# Exercise requirements
Here are the records. Print them all exactly.

[Records drawn from a dataset]
####################
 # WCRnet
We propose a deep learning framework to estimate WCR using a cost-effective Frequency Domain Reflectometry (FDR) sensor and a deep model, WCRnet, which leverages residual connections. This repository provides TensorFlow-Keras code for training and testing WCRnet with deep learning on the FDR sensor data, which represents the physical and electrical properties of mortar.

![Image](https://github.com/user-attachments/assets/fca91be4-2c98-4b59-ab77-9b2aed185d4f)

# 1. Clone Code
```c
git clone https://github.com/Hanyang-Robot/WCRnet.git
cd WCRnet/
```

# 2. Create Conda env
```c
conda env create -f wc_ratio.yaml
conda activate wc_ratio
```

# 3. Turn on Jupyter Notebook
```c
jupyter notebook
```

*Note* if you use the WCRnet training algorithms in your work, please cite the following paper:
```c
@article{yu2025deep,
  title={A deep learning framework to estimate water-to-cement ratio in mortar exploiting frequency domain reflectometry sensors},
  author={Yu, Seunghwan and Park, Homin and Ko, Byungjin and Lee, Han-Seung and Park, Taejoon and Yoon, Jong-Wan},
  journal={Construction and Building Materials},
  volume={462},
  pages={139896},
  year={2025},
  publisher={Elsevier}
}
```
####################
# Exercise output
 # WCRnet
We propose a deep learning framework to estimate WCR using a cost-effective Frequency Domain Reflectometry (FDR) sensor and a deep model, WCRnet, which leverages residual connections. This repository provides TensorFlow-Keras code for training and testing WCRnet with deep learning on the FDR sensor data, which represents the physical and electrical properties of mortar.

![Image](https://github.com/user-attachments/assets/fca91be4-2c98-4b59-ab77-9b2aed185d4f)

# 1. Clone Code
```c
git clone https://github.com/Hanyang-Robot/WCRnet.git
cd WCRnet/
```

# 2. Create Conda env
```c
conda env create -f wc_ratio.yaml
conda activate wc_ratio
```

# 3. Turn on Jupyter Notebook
```c
jupyter notebook
```

*Note* if you use the WCRnet training algorithms in your work, please cite the following paper:
```c
@article{yu2025deep,
  title={A deep learning framework to estimate water-to-cement ratio in mortar exploiting frequency domain reflectometry sensors},
  author={Yu, Seunghwan and Park, Homin and Ko, Byungjin and Lee, Han-Seung and Park, Taejoon and Yoon, Jong-Wan},
  journal={Construction and Building Materials},
  volume={462},
  pages={139896},
  year={2025},
  publisher={Elsevier}
}
```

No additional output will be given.